At 3:44 P.M., Jim checked his voice mail and returned the calls to his ex-wife’s house.
His ex, Ann Saxerud, told investigators that he arrived at her house at five-ten in the evening. She and their older son, Jay, left the house for his hockey practice around six o’clock. She dropped off Jay half an hour later, then went hiking nearby with a friend.
At 7:58 P.M., one minute before Carol’s call to her mother was disconnected, Jim checked his voice mail on his cell phone.
While Ann and Jay were gone, Alex said he and his dad watched the movie Harold & Kumar Go to White Castle, until Alex got bored and went to play video games on the computer for a while. Alex later testified that his father did not leave the house until Ann returned.
After Jay’s hockey practice ended at eight o’clock, Ann and her son left the rink around eight-fifteen, arriving home between eight-thirty and eight-forty. She estimated that Jim left her house at eight forty-five.
Jim put the videos into Hastings’ drop box, and headed to Safeway, off Iron Springs and Willow Creek Road, which is six miles and eleven minutes from Carol’s house.
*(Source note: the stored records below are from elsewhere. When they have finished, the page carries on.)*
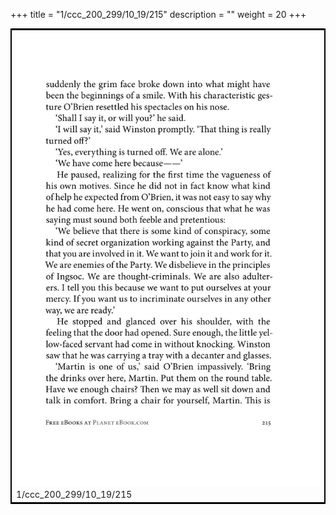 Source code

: +++
title = "1/ccc_200_299/10_19/215"
description = ""
weight = 20
+++

<table style="border:2px solid black;max-width:800px;max-height:800px;" 
><tr><td><img class="center-fit-jpg"
src="/jpg_/out_jpg_1984__215.jpg"  >1/ccc_200_299/10_19/215</img></td></tr></table> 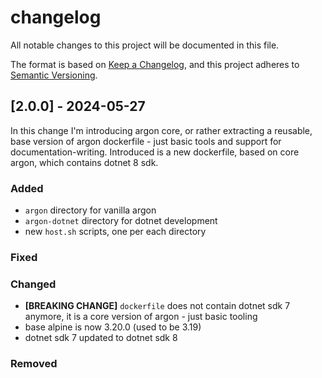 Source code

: # changelog

All notable changes to this project will be documented in this file.

The format is based on [Keep a Changelog](https://keepachangelog.com/en/1.1.0/),
and this project adheres to [Semantic Versioning](https://semver.org/spec/v2.0.0.html).

## [2.0.0] - 2024-05-27

In this change I'm introducing argon core, or rather extracting a reusable, base version of argon dockerfile - just basic tools and support for documentation-writing. Introduced is a new dockerfile, based on core argon, which contains dotnet 8 sdk.

### Added

- `argon` directory for vanilla argon
- `argon-dotnet` directory for dotnet development
- new `host.sh` scripts, one per each directory

### Fixed

### Changed

- **[BREAKING CHANGE]** `dockerfile` does not contain dotnet sdk 7 anymore, it is a core version of argon - just basic tooling
- base alpine is now 3.20.0 (used to be 3.19)
- dotnet sdk 7 updated to dotnet sdk 8

### Removed
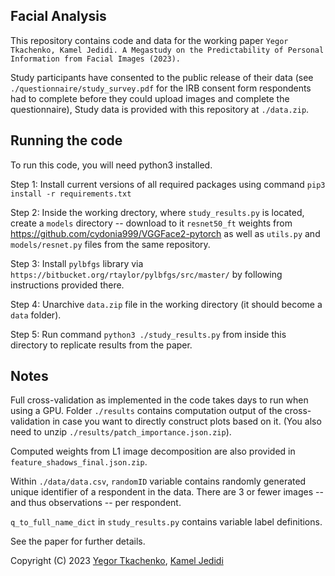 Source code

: ## Facial Analysis

This repository contains code and data for the working paper
`Yegor Tkachenko, Kamel Jedidi. A Megastudy on the Predictability of Personal Information from Facial Images (2023).`

Study participants have consented to the public release of their data (see `./questionnaire/study_survey.pdf` for the IRB consent form respondents had to complete before they could upload images and complete the questionnaire), Study data is provided with this repository at `./data.zip`.

## Running the code

To run this code, you will need python3 installed.

Step 1: Install current versions of all required packages using command `pip3 install -r requirements.txt`

Step 2: Inside the working drectory, where `study_results.py` is located, create a `models` directory -- download to it `resnet50_ft` weights from https://github.com/cydonia999/VGGFace2-pytorch as well as `utils.py` and `models/resnet.py` files from the same repository. 

Step 3: Install `pylbfgs` library via `https://bitbucket.org/rtaylor/pylbfgs/src/master/` by following instructions provided there. 

Step 4: Unarchive `data.zip` file in the working directory (it should become a `data` folder).

Step 5: Run command `python3 ./study_results.py` from inside this directory to replicate results from the paper.

## Notes

Full cross-validation as implemented in the code takes days to run when using a GPU. Folder `./results` contains computation output of the cross-validation in case you want to directly construct plots based on it. (You also need to unzip `./results/patch_importance.json.zip`).

Computed weights from L1 image decomposition are also provided in `feature_shadows_final.json.zip`.

Within `./data/data.csv`, `randomID` variable contains randomly generated unique identifier of a respondent in the data. There are 3 or fewer images -- and thus observations -- per respondent.

`q_to_full_name_dict` in `study_results.py` contains variable label definitions.

See the paper for further details.


Copyright (C) 2023 [Yegor Tkachenko](https://yegortkachenko.com), [Kamel Jedidi](https://www8.gsb.columbia.edu/cbs-directory/detail/kj7)
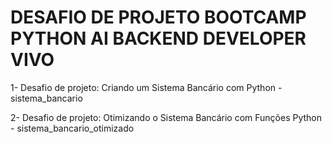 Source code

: # DESAFIO DE PROJETO BOOTCAMP PYTHON AI BACKEND DEVELOPER VIVO

1- Desafio de projeto: Criando um Sistema Bancário com Python - sistema_bancario

2- Desafio de projeto: Otimizando o Sistema Bancário com Funções Python - sistema_bancario_otimizado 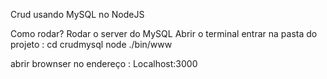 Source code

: Crud usando MySQL no NodeJS

Como rodar?
Rodar o server do MySQL
Abrir o terminal
entrar na pasta do projeto : cd crudmysql
node ./bin/www

abrir brownser no endereço : 
Localhost:3000



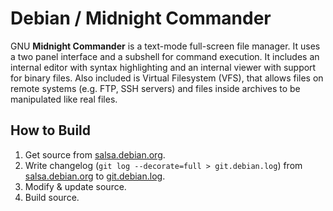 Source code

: # Debian / Midnight Commander

GNU **Midnight Commander** is a text-mode full-screen file manager. It uses a two panel interface and a subshell for command execution. It includes an internal editor with syntax highlighting and an internal viewer with support for binary files. Also included is Virtual Filesystem (VFS), that allows files on remote systems (e.g. FTP, SSH servers) and files inside archives to be manipulated like real files.

## How to Build

1. Get source from [salsa.debian.org](https://salsa.debian.org/debian/mc).
2. Write changelog (`git log --decorate=full > git.debian.log`) from [salsa.debian.org](https://salsa.debian.org/debian/mc) to [git.debian.log](git.debian.log).
3. Modify & update source.
4. Build source.
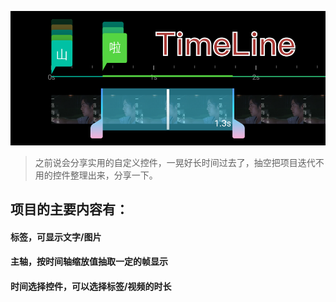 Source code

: ![时间轴](./时间轴.png)
> 之前说会分享实用的自定义控件，一晃好长时间过去了，抽空把项目迭代不用的控件整理出来，分享一下。

## 项目的主要内容有：

#### 标签，可显示文字/图片

#### 主轴，按时间轴缩放值抽取一定的帧显示

#### 时间选择控件，可以选择标签/视频的时长



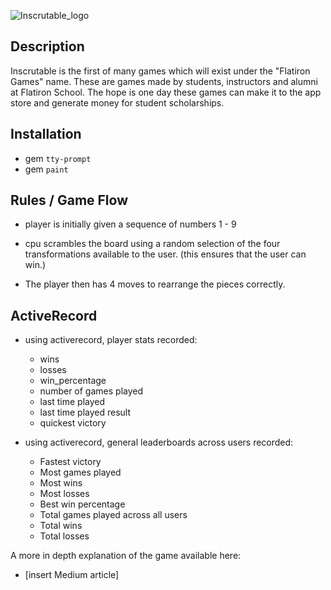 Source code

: 
![Inscrutable_logo](https://user-images.githubusercontent.com/47403119/62002209-8ef0d980-b0bc-11e9-877c-b9ac85c20024.png)

## Description

Inscrutable is the first of many games which will exist under the "Flatiron Games" name. These are games made by students, instructors and alumni at Flatiron School. The hope is one day these games can make it to the app store and generate money for student scholarships. 

## Installation 

- gem `tty-prompt`
- gem `paint`

## Rules / Game Flow

- player is initially given a sequence of numbers 1 - 9 

- cpu scrambles the board using a random selection of the four transformations available to the user.
    (this ensures that the user can win.)
    
- The player then has 4 moves to rearrange the pieces correctly.

## ActiveRecord

- using activerecord, player stats recorded: 
    * wins
    * losses
    * win_percentage
    * number of games played
    * last time played 
    * last time played result
    * quickest victory

- using activerecord, general leaderboards across users recorded:
    * Fastest victory
    * Most games played 
    * Most wins 
    * Most losses
    * Best win percentage
    * Total games played across all users
    * Total wins
    * Total losses

A more in depth explanation of the game available here:
  - [insert Medium article]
The security footage showed him entering the store just before 9 P.M. And just as Jim told the deputies, records confirmed that he bought sweet red cherries for $8.46 and a bottle of Freixenet Cordon Negro Brut sparkling wine for $17.96, at 8:58 P.M.
Jim arrived at Bridle Path around 9:15 P.M., after which the deputies ran his driver’s license through their database.
Meanwhile, the defense developed an explanation for the searches and files on Steve’s computer that he claimed were for book research.
“He liked the idea of writing the book, and the actual writing is hard work, so he had a lot of stuff in that computer that was mentioned that had zero to do with the murder, that seemed to fit that whole spy-novel thing people are talking about,” Rich Robertson explained.
For example? “He had some stuff in there for gases. He was researching carbon monoxide. Even the book titles, the ones that seemed to be the most damaging, or portrayed to be the most damaging, or hit man, nothing about the murder fit that.... It was ‘how to make a homicide look like a suicide.’ There was nothing in this scene, if it was staged, that even [given] the state testimony, was staged to look like a suicide.”